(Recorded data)
****************************************
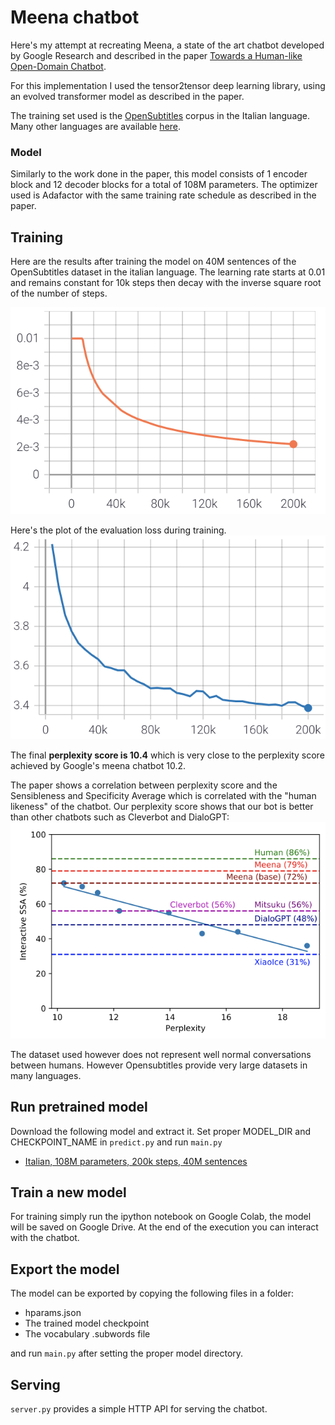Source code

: # Meena chatbot
Here's my attempt at recreating Meena, a state of the art chatbot developed by Google Research and described in the paper [Towards a Human-like Open-Domain Chatbot](https://arxiv.org/pdf/2001.09977.pdf).

For this implementation I used the tensor2tensor deep learning library, using an evolved transformer model as described in the paper.

The training set used is the [OpenSubtitles](https://opus.nlpl.eu/OpenSubtitles-v2018.php) corpus in the Italian language. Many other languages are available [here](https://opus.nlpl.eu/OpenSubtitles-v2018.php).

### Model
Similarly to the work done in the paper, this model consists of 1 encoder block and 12 decoder blocks for a total of 108M parameters. The optimizer used is Adafactor with the same training rate schedule as described in the paper.

## Training
Here are the results after training the model on 40M sentences of the OpenSubtitles dataset in the italian language.
The learning rate starts at 0.01 and remains constant for 10k steps then decay with the inverse square root of the number of steps.

![Learning rate schedule](images/learning_rate.png)

Here's the plot of the evaluation loss during training.
![Evaluation loss plot](images/training.png)

The final **perplexity score is 10.4** which is very close to the perplexity score achieved by Google's meena chatbot 10.2. 

The paper shows a correlation between perplexity score and the Sensibleness and
Specificity Average which is correlated with the "human likeness" of the chatbot. Our perplexity score shows that our bot is better than other chatbots such as Cleverbot and DialoGPT:
![Perplexity SSA correlation](images/perplexity_SSA.png)

The dataset used however does not represent well normal conversations between humans. However Opensubtitles provide very large datasets in many languages.


## Run pretrained model
Download the following model and extract it. Set proper MODEL_DIR and CHECKPOINT_NAME in `predict.py` and run `main.py`

- [Italian, 108M parameters, 200k steps, 40M sentences](https://mega.nz/file/cjZSmLgC#lvZW9g0v4sa6QN4-fVLaUVTLcD6GCjmFMI7_b762pqQ)

## Train a new model
For training simply run the ipython notebook on Google Colab, the model will be saved on Google Drive. At the end of the execution you can interact with the chatbot.

## Export the model
The model can be exported by copying the following files in a folder:
- hparams.json
- The trained model checkpoint
- The vocabulary .subwords file 

and run `main.py` after setting the proper model directory.

## Serving
`server.py` provides a simple HTTP API for serving the chatbot.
****************************************
Reproduce without change every line of the entries above, from the one containing "proper model directory." through the last.

and run `main.py` after setting the proper model directory.

## Serving
`server.py` provides a simple HTTP API for serving the chatbot.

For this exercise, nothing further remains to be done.